毫安在胚胎干细胞分化和配子发生中的作用。

Role of mA in Embryonic Stem Cell Differentiation and in Gametogenesis.

作者信息

Lasman Lior, Hanna Jacob H, Novershtern Noa

机构信息

The Department of Molecular Genetics, Weizmann Institute of Science, Rehovot 7610001, Israel.

出版信息

Epigenomes. 2020 Mar 14;4(1):5. doi: 10.3390/epigenomes4010005.

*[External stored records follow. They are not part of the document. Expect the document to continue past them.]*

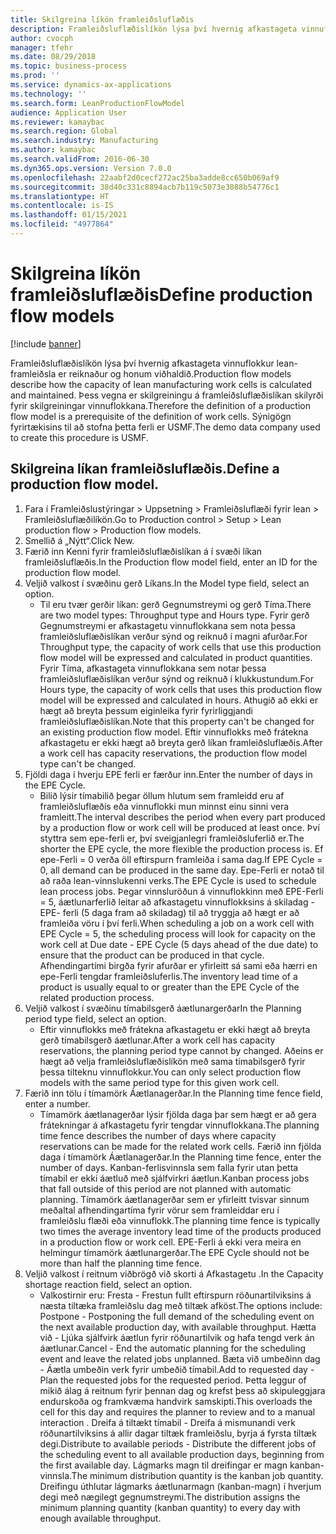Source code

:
 ```yaml
---
title: Skilgreina líkön framleiðsluflæðis
description: Framleiðsluflæðislíkön lýsa því hvernig afkastageta vinnuflokkur lean-framleiðsla er reiknaður og honum viðhaldið.
author: cvocph
manager: tfehr
ms.date: 08/29/2018
ms.topic: business-process
ms.prod: ''
ms.service: dynamics-ax-applications
ms.technology: ''
ms.search.form: LeanProductionFlowModel
audience: Application User
ms.reviewer: kamaybac
ms.search.region: Global
ms.search.industry: Manufacturing
ms.author: kamaybac
ms.search.validFrom: 2016-06-30
ms.dyn365.ops.version: Version 7.0.0
ms.openlocfilehash: 22aabf2d0cecf272ac25ba3adde8cc650b069af9
ms.sourcegitcommit: 38d40c331c8894acb7b119c5073e3088b54776c1
ms.translationtype: HT
ms.contentlocale: is-IS
ms.lasthandoff: 01/15/2021
ms.locfileid: "4977864"
---
```

# <a name="define-production-flow-models"></a><span data-ttu-id="ecff4-103">Skilgreina líkön framleiðsluflæðis</span><span class="sxs-lookup"><span data-stu-id="ecff4-103">Define production flow models</span></span>

[!include [banner](../../includes/banner.md)]

<span data-ttu-id="ecff4-104">Framleiðsluflæðislíkön lýsa því hvernig afkastageta vinnuflokkur lean-framleiðsla er reiknaður og honum viðhaldið.</span><span class="sxs-lookup"><span data-stu-id="ecff4-104">Production flow models describe how the capacity of lean manufacturing work cells is calculated and maintained.</span></span> <span data-ttu-id="ecff4-105">Þess vegna er skilgreiningu á framleiðsluflæðislíkan skilyrði fyrir skilgreiningar vinnuflokkana.</span><span class="sxs-lookup"><span data-stu-id="ecff4-105">Therefore the definition of a production flow model is a prerequisite of the definition of work cells.</span></span> <span data-ttu-id="ecff4-106">Sýnigögn fyrirtækisins til að stofna þetta ferli er USMF.</span><span class="sxs-lookup"><span data-stu-id="ecff4-106">The demo data company used to create this procedure is USMF.</span></span>


## <a name="define-a-production-flow-model"></a><span data-ttu-id="ecff4-107">Skilgreina líkan framleiðsluflæðis.</span><span class="sxs-lookup"><span data-stu-id="ecff4-107">Define a production flow model.</span></span> 
1. <span data-ttu-id="ecff4-108">Fara í Framleiðslustýringar > Uppsetning > Framleiðsluflæði fyrir lean > Framleiðsluflæðilíkön.</span><span class="sxs-lookup"><span data-stu-id="ecff4-108">Go to Production control > Setup > Lean production flow > Production flow models.</span></span>
2. <span data-ttu-id="ecff4-109">Smellið á „Nýtt“.</span><span class="sxs-lookup"><span data-stu-id="ecff4-109">Click New.</span></span>
3. <span data-ttu-id="ecff4-110">Færið inn Kenni fyrir framleiðsluflæðislíkan á í svæði líkan framleiðsluflæðis.</span><span class="sxs-lookup"><span data-stu-id="ecff4-110">In the Production flow model field, enter an ID for the production flow model.</span></span>
4. <span data-ttu-id="ecff4-111">Veljið valkost í svæðinu gerð Líkans.</span><span class="sxs-lookup"><span data-stu-id="ecff4-111">In the Model type field, select an option.</span></span>
    * <span data-ttu-id="ecff4-112">Til eru tvær gerðir líkan: gerð Gegnumstreymi og gerð Tíma.</span><span class="sxs-lookup"><span data-stu-id="ecff4-112">There are two model types: Throughput type and Hours type.</span></span> <span data-ttu-id="ecff4-113">Fyrir gerð Gegnumstreymi er afkastagetu vinnuflokkana sem nota þessa framleiðsluflæðislíkan verður sýnd og reiknuð í magni afurðar.</span><span class="sxs-lookup"><span data-stu-id="ecff4-113">For Throughput type, the capacity of work cells that use this production flow model will be expressed and calculated in product quantities.</span></span> <span data-ttu-id="ecff4-114">Fyrir Tíma, afkastageta vinnuflokkana sem notar þessa framleiðsluflæðislíkan verður sýnd og reiknuð í klukkustundum.</span><span class="sxs-lookup"><span data-stu-id="ecff4-114">For Hours type, the capacity of work cells that uses this production flow model will be expressed and calculated in hours.</span></span> <span data-ttu-id="ecff4-115">Athugið að ekki er hægt að breyta þessum eiginleika fyrir fyrirliggjandi framleiðsluflæðislíkan.</span><span class="sxs-lookup"><span data-stu-id="ecff4-115">Note that this property can't be changed for an existing production flow model.</span></span> <span data-ttu-id="ecff4-116">Eftir vinnuflokks með frátekna afkastagetu er ekki hægt að breyta gerð líkan framleiðsluflæðis.</span><span class="sxs-lookup"><span data-stu-id="ecff4-116">After a work cell has capacity reservations, the production flow model type can't be changed.</span></span>  
5. <span data-ttu-id="ecff4-117">Fjöldi daga í hverju EPE ferli er færður inn.</span><span class="sxs-lookup"><span data-stu-id="ecff4-117">Enter the number of days in the EPE Cycle.</span></span>
    * <span data-ttu-id="ecff4-118">Bilið lýsir tímabilið þegar öllum hlutum sem framleidd eru af framleiðsluflæðis eða vinnuflokki mun minnst einu sinni vera framleitt.</span><span class="sxs-lookup"><span data-stu-id="ecff4-118">The interval describes the period when every part produced by a production flow or work cell will be produced at least once.</span></span> <span data-ttu-id="ecff4-119">Því styttra sem epe-ferli er, því sveigjanlegri framleiðsluferlið er.</span><span class="sxs-lookup"><span data-stu-id="ecff4-119">The shorter the EPE cycle, the more flexible the production process is.</span></span> <span data-ttu-id="ecff4-120">Ef epe-Ferli = 0 verða öll eftirspurn framleiða í sama dag.</span><span class="sxs-lookup"><span data-stu-id="ecff4-120">If EPE Cycle = 0, all demand can be produced in the same day.</span></span> <span data-ttu-id="ecff4-121">Epe-Ferli er notað til að raða lean-vinnslukenni verks.</span><span class="sxs-lookup"><span data-stu-id="ecff4-121">The EPE Cycle is used to schedule lean process jobs.</span></span> <span data-ttu-id="ecff4-122">Þegar vinnsluröðun á vinnuflokkinn með EPE-Ferli = 5, áætlunarferlið leitar að afkastagetu vinnuflokksins á skiladag - EPE- ferli (5 daga fram að skiladag) til að tryggja að hægt er að framleiða vöru í því ferli.</span><span class="sxs-lookup"><span data-stu-id="ecff4-122">When scheduling a job on a work cell with EPE Cycle = 5, the scheduling process will look for capacity on the work cell at Due date - EPE Cycle (5 days ahead of the due date) to ensure that the product can be produced in that cycle.</span></span> <span data-ttu-id="ecff4-123">Afhendingartími birgða fyrir afurðar er yfirleitt sá sami eða hærri en epe-Ferli tengdar framleiðsluferlis.</span><span class="sxs-lookup"><span data-stu-id="ecff4-123">The inventory lead time of a product is usually equal to or greater than the EPE Cycle of the related production process.</span></span>  
6. <span data-ttu-id="ecff4-124">Veljið valkost í svæðinu tímabilsgerð áætlunargerðar</span><span class="sxs-lookup"><span data-stu-id="ecff4-124">In the Planning period type field, select an option.</span></span>
    * <span data-ttu-id="ecff4-125">Eftir vinnuflokks með frátekna afkastagetu er ekki hægt að breyta gerð tímabilsgerð áætlunar.</span><span class="sxs-lookup"><span data-stu-id="ecff4-125">After a work cell has capacity reservations, the planning period type cannot by changed.</span></span> <span data-ttu-id="ecff4-126">Aðeins er hægt að velja framleiðsluflæðislíkön með sama tímabilsgerð fyrir þessa tilteknu vinnuflokkur.</span><span class="sxs-lookup"><span data-stu-id="ecff4-126">You can only select production flow models with the same period type for this given work cell.</span></span>  
7. <span data-ttu-id="ecff4-127">Færið inn tölu í tímamörk Áætlanagerðar.</span><span class="sxs-lookup"><span data-stu-id="ecff4-127">In the Planning time fence field, enter a number.</span></span>
    * <span data-ttu-id="ecff4-128">Tímamörk áætlanagerðar lýsir fjölda daga þar sem hægt er að gera frátekningar á afkastagetu fyrir tengdar vinnuflokkana.</span><span class="sxs-lookup"><span data-stu-id="ecff4-128">The planning time fence describes the number of days where capacity reservations can be made for the related work cells.</span></span> <span data-ttu-id="ecff4-129">Færið inn fjölda daga í tímamörk Áætlanagerðar.</span><span class="sxs-lookup"><span data-stu-id="ecff4-129">In the Planning time fence, enter the number of days.</span></span>   <span data-ttu-id="ecff4-130">Kanban-ferlisvinnsla sem falla fyrir utan þetta tímabil er ekki áætluð með sjálfvirkri áætlun.</span><span class="sxs-lookup"><span data-stu-id="ecff4-130">Kanban process jobs that fall outside of this period are not planned with automatic planning.</span></span> <span data-ttu-id="ecff4-131">Tímamörk áætlanagerðar sem er yfirleitt tvisvar sinnum meðaltal afhendingartíma fyrir vörur sem framleiddar eru í framleiðslu flæði eða vinnuflokk.</span><span class="sxs-lookup"><span data-stu-id="ecff4-131">The planning time fence is typically two times the average inventory lead time of the products produced in a production flow or work cell.</span></span> <span data-ttu-id="ecff4-132">EPE-Ferli á ekki vera meira en helmingur tímamörk áætlunargerðar.</span><span class="sxs-lookup"><span data-stu-id="ecff4-132">The EPE Cycle should not be more than half the planning time fence.</span></span>     
8. <span data-ttu-id="ecff4-133">Veljið valkost í reitnum viðbrögð við skorti á Afkastagetu .</span><span class="sxs-lookup"><span data-stu-id="ecff4-133">In the Capacity shortage reaction field, select an option.</span></span>
    * <span data-ttu-id="ecff4-134">Valkostirnir eru: Fresta - Frestun fullt eftirspurn röðunartilviksins á næsta tiltæka framleiðslu dag með tiltæk afköst.</span><span class="sxs-lookup"><span data-stu-id="ecff4-134">The options include:   Postpone - Postponing the full demand of the scheduling event on the next available production day, with available throughput.</span></span> <span data-ttu-id="ecff4-135">Hætta við - Ljúka sjálfvirk áætlun fyrir röðunartilvik og hafa tengd verk án áætlunar.</span><span class="sxs-lookup"><span data-stu-id="ecff4-135">Cancel - End the automatic planning for the scheduling event and leave the related jobs unplanned.</span></span>   <span data-ttu-id="ecff4-136">Bæta við umbeðinn dag - Áætla umbeðin verk fyrir umbeðið tímabil.</span><span class="sxs-lookup"><span data-stu-id="ecff4-136">Add to requested day - Plan the requested jobs for the requested period.</span></span> <span data-ttu-id="ecff4-137">Þetta leggur of mikið álag á reitnum fyrir þennan dag og krefst þess að skipuleggjara endurskoða og framkvæma handvirk samskipti.</span><span class="sxs-lookup"><span data-stu-id="ecff4-137">This overloads the cell for this day and requires the planner to review and to a manual interaction .</span></span>   <span data-ttu-id="ecff4-138">Dreifa á tiltækt tímabil - Dreifa á mismunandi verk röðunartilviksins á allir dagar tiltæk framleiðslu, byrja á fyrsta tiltæk degi.</span><span class="sxs-lookup"><span data-stu-id="ecff4-138">Distribute to available periods - Distribute the different jobs of the scheduling event to all available production days, beginning from the first available day.</span></span> <span data-ttu-id="ecff4-139">Lágmarks magn til dreifingar er magn kanban-vinnsla.</span><span class="sxs-lookup"><span data-stu-id="ecff4-139">The minimum distribution quantity is the kanban job quantity.</span></span> <span data-ttu-id="ecff4-140">Dreifingu úthlutar lágmarks áætlunarmagn (kanban-magn) í hverjum degi með nægilegt gegnumstreymi.</span><span class="sxs-lookup"><span data-stu-id="ecff4-140">The distribution assigns the minimum planning quantity (kanban quantity) to every day with enough available throughput.</span></span>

DOI:10.3390/epigenomes4010005

PMID:34968239

原文链接:https://pmc.ncbi.nlm.nih.gov/articles/PMC8594681/

Abstract

The rising field of RNA modifications is stimulating massive research nowadays. mA, the most abundant mRNA modification is highly conserved during evolution. Through the last decade, the essential components of this dynamic mRNA modification machinery were found and classified into writer, eraser and reader proteins. mA modification is now known to take part in diverse biological processes such as embryonic development, cell circadian rhythms and cancer stem cell proliferation. In addition, there is already firm evidence for the importance of mA modification in stem cell differentiation and gametogenesis, both in males and females. This review attempts to summarize the important results of recent years studying the mechanism underlying stem cell differentiation and gametogenesis processes.

摘要

如今，RNA修饰这一新兴领域正推动着大量研究。N6-甲基腺嘌呤（mA）是最丰富的mRNA修饰，在进化过程中高度保守。在过去十年中，人们发现了这种动态mRNA修饰机制的关键组成部分，并将其分为写入蛋白、擦除蛋白和读取蛋白。现在已知mA修饰参与多种生物过程，如胚胎发育、细胞昼夜节律和癌症干细胞增殖。此外，已有确凿证据表明mA修饰在男性和女性的干细胞分化和配子发生中具有重要作用。本综述试图总结近年来研究干细胞分化和配子发生过程潜在机制的重要成果。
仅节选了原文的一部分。